The Federal Motor Carrier Safety Administration’s recent series of state-level grants will not only improve driver safety, but will also expedite the process of obtaining a commercial driver license, according to Tom Keane, director of the agency’s Office of Safety Programs.
FMCSA unevenly divided $30.7 million in Commercial Driver License Program Implementation grants across 43 recipients Sept. 26. This grant program gives funding to states and other organizations to improve compliance with FMCSA regulations concerning CDL standards. According to Keane, compliance projects range from hiring data entry analysts and test examiners to monitoring of third-party testers and upgrading IT systems.
Keane said compliance at the state level will make the licensing system run more smoothly across the trucking industry, which was short 48,000 drivers in 2015, according to the American Transportation Research Institute.
“Obviously, the main focus is safety. A lot of these projects streamline the processes,” Keane said. “They not only yield safety benefits, but efficiency improvements, which indirectly benefits the drivers who apply for CDLs and are trying get jobs.

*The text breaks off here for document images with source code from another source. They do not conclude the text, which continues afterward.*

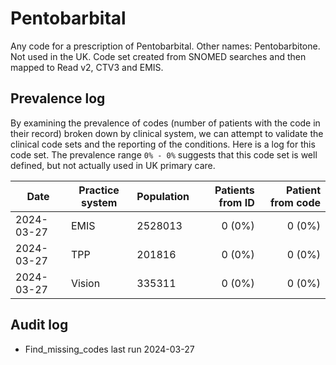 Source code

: # Pentobarbital

Any code for a prescription of Pentobarbital. Other names: Pentobarbitone. Not used in the UK. Code set created from SNOMED searches and then mapped to Read v2, CTV3 and EMIS.

## Prevalence log

By examining the prevalence of codes (number of patients with the code in their record) broken down by clinical system, we can attempt to validate the clinical code sets and the reporting of the conditions. Here is a log for this code set. The prevalence range `0% - 0%` suggests that this code set is well defined, but not actually used in UK primary care.

| Date       | Practice system | Population | Patients from ID | Patient from code |
| ---------- | --------------- | ---------- | ---------------: | ----------------: |
| 2024-03-27 | EMIS            | 2528013    |           0 (0%) |            0 (0%) |
| 2024-03-27 | TPP             | 201816     |           0 (0%) |            0 (0%) |
| 2024-03-27 | Vision          | 335311     |           0 (0%) |            0 (0%) |

## Audit log

- Find_missing_codes last run 2024-03-27
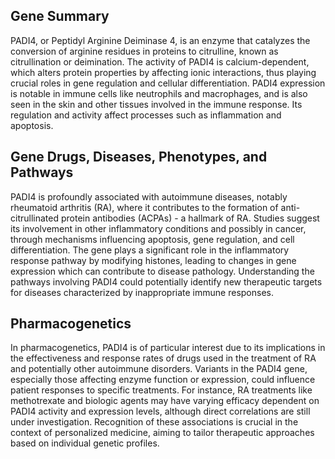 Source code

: ## Gene Summary
PADI4, or Peptidyl Arginine Deiminase 4, is an enzyme that catalyzes the conversion of arginine residues in proteins to citrulline, known as citrullination or deimination. The activity of PADI4 is calcium-dependent, which alters protein properties by affecting ionic interactions, thus playing crucial roles in gene regulation and cellular differentiation. PADI4 expression is notable in immune cells like neutrophils and macrophages, and is also seen in the skin and other tissues involved in the immune response. Its regulation and activity affect processes such as inflammation and apoptosis.

## Gene Drugs, Diseases, Phenotypes, and Pathways
PADI4 is profoundly associated with autoimmune diseases, notably rheumatoid arthritis (RA), where it contributes to the formation of anti-citrullinated protein antibodies (ACPAs) - a hallmark of RA. Studies suggest its involvement in other inflammatory conditions and possibly in cancer, through mechanisms influencing apoptosis, gene regulation, and cell differentiation. The gene plays a significant role in the inflammatory response pathway by modifying histones, leading to changes in gene expression which can contribute to disease pathology. Understanding the pathways involving PADI4 could potentially identify new therapeutic targets for diseases characterized by inappropriate immune responses.

## Pharmacogenetics
In pharmacogenetics, PADI4 is of particular interest due to its implications in the effectiveness and response rates of drugs used in the treatment of RA and potentially other autoimmune disorders. Variants in the PADI4 gene, especially those affecting enzyme function or expression, could influence patient responses to specific treatments. For instance, RA treatments like methotrexate and biologic agents may have varying efficacy dependent on PADI4 activity and expression levels, although direct correlations are still under investigation. Recognition of these associations is crucial in the context of personalized medicine, aiming to tailor therapeutic approaches based on individual genetic profiles. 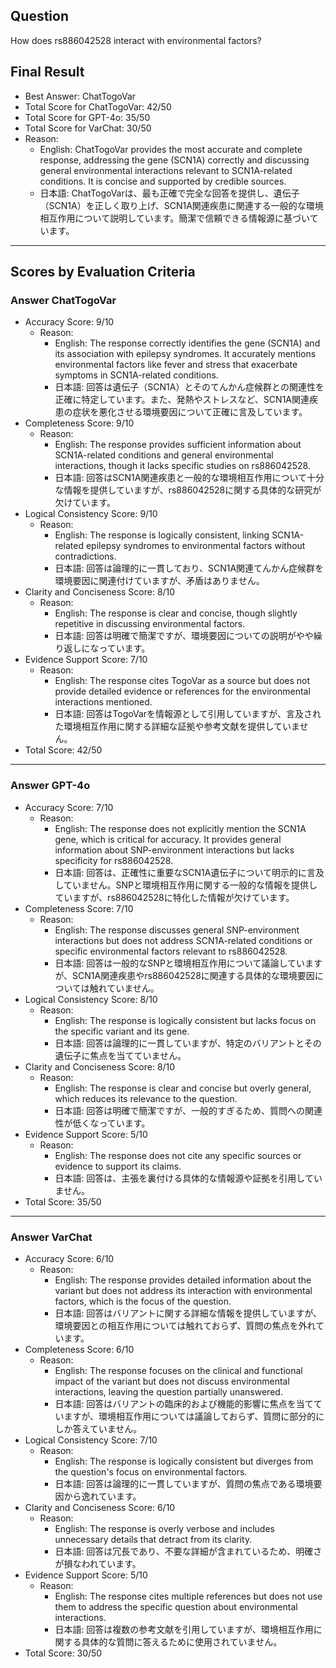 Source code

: ## Question

How does rs886042528 interact with environmental factors?

## Final Result

- Best Answer: ChatTogoVar
- Total Score for ChatTogoVar: 42/50
- Total Score for GPT-4o: 35/50
- Total Score for VarChat: 30/50
- Reason:
  - English: ChatTogoVar provides the most accurate and complete response, addressing the gene (SCN1A) correctly and discussing general environmental interactions relevant to SCN1A-related conditions. It is concise and supported by credible sources.
  - 日本語: ChatTogoVarは、最も正確で完全な回答を提供し、遺伝子（SCN1A）を正しく取り上げ、SCN1A関連疾患に関連する一般的な環境相互作用について説明しています。簡潔で信頼できる情報源に基づいています。

---

## Scores by Evaluation Criteria

### Answer ChatTogoVar
- Accuracy Score: 9/10
  - Reason: 
    - English: The response correctly identifies the gene (SCN1A) and its association with epilepsy syndromes. It accurately mentions environmental factors like fever and stress that exacerbate symptoms in SCN1A-related conditions.
    - 日本語: 回答は遺伝子（SCN1A）とそのてんかん症候群との関連性を正確に特定しています。また、発熱やストレスなど、SCN1A関連疾患の症状を悪化させる環境要因について正確に言及しています。
- Completeness Score: 9/10
  - Reason: 
    - English: The response provides sufficient information about SCN1A-related conditions and general environmental interactions, though it lacks specific studies on rs886042528.
    - 日本語: 回答はSCN1A関連疾患と一般的な環境相互作用について十分な情報を提供していますが、rs886042528に関する具体的な研究が欠けています。
- Logical Consistency Score: 9/10
  - Reason: 
    - English: The response is logically consistent, linking SCN1A-related epilepsy syndromes to environmental factors without contradictions.
    - 日本語: 回答は論理的に一貫しており、SCN1A関連てんかん症候群を環境要因に関連付けていますが、矛盾はありません。
- Clarity and Conciseness Score: 8/10
  - Reason: 
    - English: The response is clear and concise, though slightly repetitive in discussing environmental factors.
    - 日本語: 回答は明確で簡潔ですが、環境要因についての説明がやや繰り返しになっています。
- Evidence Support Score: 7/10
  - Reason: 
    - English: The response cites TogoVar as a source but does not provide detailed evidence or references for the environmental interactions mentioned.
    - 日本語: 回答はTogoVarを情報源として引用していますが、言及された環境相互作用に関する詳細な証拠や参考文献を提供していません。
- Total Score: 42/50

---

### Answer GPT-4o
- Accuracy Score: 7/10
  - Reason: 
    - English: The response does not explicitly mention the SCN1A gene, which is critical for accuracy. It provides general information about SNP-environment interactions but lacks specificity for rs886042528.
    - 日本語: 回答は、正確性に重要なSCN1A遺伝子について明示的に言及していません。SNPと環境相互作用に関する一般的な情報を提供していますが、rs886042528に特化した情報が欠けています。
- Completeness Score: 7/10
  - Reason: 
    - English: The response discusses general SNP-environment interactions but does not address SCN1A-related conditions or specific environmental factors relevant to rs886042528.
    - 日本語: 回答は一般的なSNPと環境相互作用について議論していますが、SCN1A関連疾患やrs886042528に関連する具体的な環境要因については触れていません。
- Logical Consistency Score: 8/10
  - Reason: 
    - English: The response is logically consistent but lacks focus on the specific variant and its gene.
    - 日本語: 回答は論理的に一貫していますが、特定のバリアントとその遺伝子に焦点を当てていません。
- Clarity and Conciseness Score: 8/10
  - Reason: 
    - English: The response is clear and concise but overly general, which reduces its relevance to the question.
    - 日本語: 回答は明確で簡潔ですが、一般的すぎるため、質問への関連性が低くなっています。
- Evidence Support Score: 5/10
  - Reason: 
    - English: The response does not cite any specific sources or evidence to support its claims.
    - 日本語: 回答は、主張を裏付ける具体的な情報源や証拠を引用していません。
- Total Score: 35/50

---

### Answer VarChat
- Accuracy Score: 6/10
  - Reason: 
    - English: The response provides detailed information about the variant but does not address its interaction with environmental factors, which is the focus of the question.
    - 日本語: 回答はバリアントに関する詳細な情報を提供していますが、環境要因との相互作用については触れておらず、質問の焦点を外れています。
- Completeness Score: 6/10
  - Reason: 
    - English: The response focuses on the clinical and functional impact of the variant but does not discuss environmental interactions, leaving the question partially unanswered.
    - 日本語: 回答はバリアントの臨床的および機能的影響に焦点を当てていますが、環境相互作用については議論しておらず、質問に部分的にしか答えていません。
- Logical Consistency Score: 7/10
  - Reason: 
    - English: The response is logically consistent but diverges from the question's focus on environmental factors.
    - 日本語: 回答は論理的に一貫していますが、質問の焦点である環境要因から逸れています。
- Clarity and Conciseness Score: 6/10
  - Reason: 
    - English: The response is overly verbose and includes unnecessary details that detract from its clarity.
    - 日本語: 回答は冗長であり、不要な詳細が含まれているため、明確さが損なわれています。
- Evidence Support Score: 5/10
  - Reason: 
    - English: The response cites multiple references but does not use them to address the specific question about environmental interactions.
    - 日本語: 回答は複数の参考文献を引用していますが、環境相互作用に関する具体的な質問に答えるために使用されていません。
- Total Score: 30/50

It removes, to some degree, those barriers to getting your license and being able to work.”
According to FMCSA’s list of grant summaries, the recipients are directed to comply with Parts 383 and 384 of Title 49 of the Code of Federal Regulations, which Keane described as the “bread and butter safety-related parts of the regulations.” Part 383 encompasses CDL standards, requirements and penalties, such as disciplinary actions for drivers who operate under the influence of alcohol. Part 384 deals with state requirements for the CDL program, including regulations for both the written and skills-based portions of the CDL test.
FMCSA’s CDL grant program is more than a decade old. CDL compliance has improved as regulations have evolved, according to Keane.
“With the maturation of the CDL regulations, it’s all trended in a manner that’s resulted in a much more uniform process, much higher compliance of states with the Part 383 and 384 regulations,” Keane said. “That’s partially due to this grant program.” Twenty-nine states are represented in the recent spate of grants, as well as two state universities and four nonprofit organizations. A few recipients received more than one grant to address different projects, Keane explained.
The New York State Department of Motor Vehicles received more than $1.5 million, one of the largest sums awarded to an individual state. According to agency spokesman Peter Bucci, New York State DMV will use the grant to develop a system to electronically notify commercial drivers of their driver license status, including their medical certification status. Additionally, the grant will be used to help administer the CDL skills-testing program and fund federally-mandated training, certification and re-certification of Motor Vehicle License Examiners.
One nonprofit awardee is the National Center for State Courts, an organization that offers educational materials to courts across the country. NCSC received more than $1.4 million in CDLPI grant money. The organization’s projects include both research and educational outreach efforts, according to F. Dale Kasparek, Jr., principal court management consultant at NCSC.
NCSC will use part of its grant money to continue its “speakers bureau,” a service in which the organization partners with the National Judicial College and the National District Attorneys Association’s National Traffic Law Center to bring knowledgeable faculty to speak at judges’ conferences throughout states. NCSC also will cover the cost of developing the curricula for state judicial educators who meet with CDL experts to design hours-long courses.
“Twenty-five thousand state judges could preside over a case that involves commercial drivers,” Kasparek said. “We really need to be more proactive to try to get this information to 25,000 judges.”
Kasparek said that gaps in statewide CDL compliance are often because of a lack of resources. He said that state courts and state driver’s license agencies frequently have different priorities.
“You have limited resources, you have multiple priorities. We have not found it to be a matter of defiance of courts or state driver’s license agencies,” Kasparek said. “We have found it more to be a matter of resources, prioritization and, sometimes, stakeholder cooperation.”